GSA 2020 Connects Online

Paper No. 19-11
Presentation Time: 4:00 PM

CARBON GAS CYCLING IN SUPRAGLACIAL DEBRIS COVERS


BROWN, Grace1, BROCK, Ben1, MANN, Paul1 and DUNNING, Stuart2, (1)Geography, Northumbria University, Newcastle-Upon-Tyne, NE1 8ST, United Kingdom, (2)Geography, Politics & Sociology, Newcastle University, Newcastle-Upon-Tyne, NE1 7RU, United Kingdom

Supraglacial debris covers are significant and expanding features of the World’s glacierized mountain ranges, particularly in the Arctic, subarctic, high-mountain Asia and southern Andes, and provide ideal environments for carbon exchange with the atmosphere via chemical weathering and microbial activity.
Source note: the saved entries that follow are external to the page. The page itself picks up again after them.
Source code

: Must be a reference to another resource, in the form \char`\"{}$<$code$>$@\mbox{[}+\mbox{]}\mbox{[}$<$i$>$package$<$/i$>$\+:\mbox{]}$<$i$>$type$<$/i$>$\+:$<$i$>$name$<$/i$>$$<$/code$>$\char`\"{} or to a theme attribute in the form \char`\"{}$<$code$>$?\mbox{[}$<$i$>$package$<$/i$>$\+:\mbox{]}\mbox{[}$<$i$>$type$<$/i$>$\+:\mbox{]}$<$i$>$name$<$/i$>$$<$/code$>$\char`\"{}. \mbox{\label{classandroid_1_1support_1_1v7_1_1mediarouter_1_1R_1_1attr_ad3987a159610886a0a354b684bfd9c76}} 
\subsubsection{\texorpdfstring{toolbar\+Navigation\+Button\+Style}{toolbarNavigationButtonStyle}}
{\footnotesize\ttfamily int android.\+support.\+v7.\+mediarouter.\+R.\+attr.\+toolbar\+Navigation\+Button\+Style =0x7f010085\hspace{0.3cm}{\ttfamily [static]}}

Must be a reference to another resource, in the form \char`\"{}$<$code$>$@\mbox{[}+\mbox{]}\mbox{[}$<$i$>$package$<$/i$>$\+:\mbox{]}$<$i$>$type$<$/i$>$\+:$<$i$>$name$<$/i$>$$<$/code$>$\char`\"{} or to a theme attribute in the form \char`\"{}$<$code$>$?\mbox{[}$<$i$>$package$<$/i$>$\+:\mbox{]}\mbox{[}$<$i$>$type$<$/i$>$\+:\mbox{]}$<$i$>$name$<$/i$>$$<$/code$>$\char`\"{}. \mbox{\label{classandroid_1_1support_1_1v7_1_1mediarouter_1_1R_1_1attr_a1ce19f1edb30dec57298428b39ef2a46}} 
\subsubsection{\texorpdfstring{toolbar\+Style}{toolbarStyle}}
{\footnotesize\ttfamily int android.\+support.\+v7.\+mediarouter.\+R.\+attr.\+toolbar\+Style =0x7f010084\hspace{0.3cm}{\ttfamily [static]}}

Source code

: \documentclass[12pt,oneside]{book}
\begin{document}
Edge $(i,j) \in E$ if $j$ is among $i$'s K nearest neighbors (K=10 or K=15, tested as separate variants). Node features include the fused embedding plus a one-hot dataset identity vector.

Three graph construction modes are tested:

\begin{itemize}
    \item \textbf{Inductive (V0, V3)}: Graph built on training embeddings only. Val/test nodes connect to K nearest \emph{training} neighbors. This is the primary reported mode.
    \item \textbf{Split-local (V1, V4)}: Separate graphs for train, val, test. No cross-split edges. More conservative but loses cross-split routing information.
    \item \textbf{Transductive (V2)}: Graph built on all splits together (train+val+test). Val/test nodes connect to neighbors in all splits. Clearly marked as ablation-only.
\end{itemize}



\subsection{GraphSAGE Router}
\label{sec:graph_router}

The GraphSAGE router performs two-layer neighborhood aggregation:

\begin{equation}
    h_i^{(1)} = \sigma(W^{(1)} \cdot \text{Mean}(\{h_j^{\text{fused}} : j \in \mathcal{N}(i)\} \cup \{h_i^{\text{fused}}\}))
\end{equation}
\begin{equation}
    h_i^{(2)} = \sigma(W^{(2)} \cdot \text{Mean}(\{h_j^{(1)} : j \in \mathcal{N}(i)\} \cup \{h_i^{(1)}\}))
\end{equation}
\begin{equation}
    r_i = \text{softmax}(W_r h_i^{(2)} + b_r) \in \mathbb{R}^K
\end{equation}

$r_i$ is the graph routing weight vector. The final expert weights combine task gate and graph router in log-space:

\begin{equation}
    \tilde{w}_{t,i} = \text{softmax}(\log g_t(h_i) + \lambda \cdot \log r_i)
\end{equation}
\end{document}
Debris-covered glaciers could therefore play an important role in regional and global cycling of major greenhouse gases. This study aims to measure rates, variability and environmental controls on surface CO2 fluxes on an alpine debris-covered glacier during the summer ablation season. Direct measurements of the near-surface vertical CO2 flux were made using an eddy covariance and gas analyser (EC) system installed on Miage glacier, Italian Alps, at a thick debris site (>0.2 m debris) and a thin debris site (<0.06 m debris) in the June to September periods of 2013 and 2016, respectively. Upon analysis, it is clear there is a strong daily cycle in downwardly directed carbon flux, closely linked to variation in energy input from incomming shortwave radaition and debris surface temperature, contrasting with a low-magnitude upwardly directed flux during hours of darkness. In common with previously published findings, these data indicate that thick supraglacial debris covers are a strong summer melt season sink of CO2. At the thick debris site, the average net flux is nearly -0.5 g m-2 carbon per day, more than 2 orders of magnitude higher than reported fluxes over cryoconite. In contrast, the thin debris site has an average net flux of 0.024 g m-2 per day, indicating a small net release of CO2 from debris to the atmosphere. Infrequent, high-magnitude ‘pulse events’ of up to -5 g m-2 per 0.5 hour were also observed following rainfall, although their veracity is difficult to assess due to interference of rain water with the gas analyser sensors. Future work will aim to uncover controlling processes and determine the relative roles of chemical weathering and microbial activity in carbon gas cycling, using portable greenhouse gas analysers in conjuction with the EC system on glaciers in different climatic and geological settings.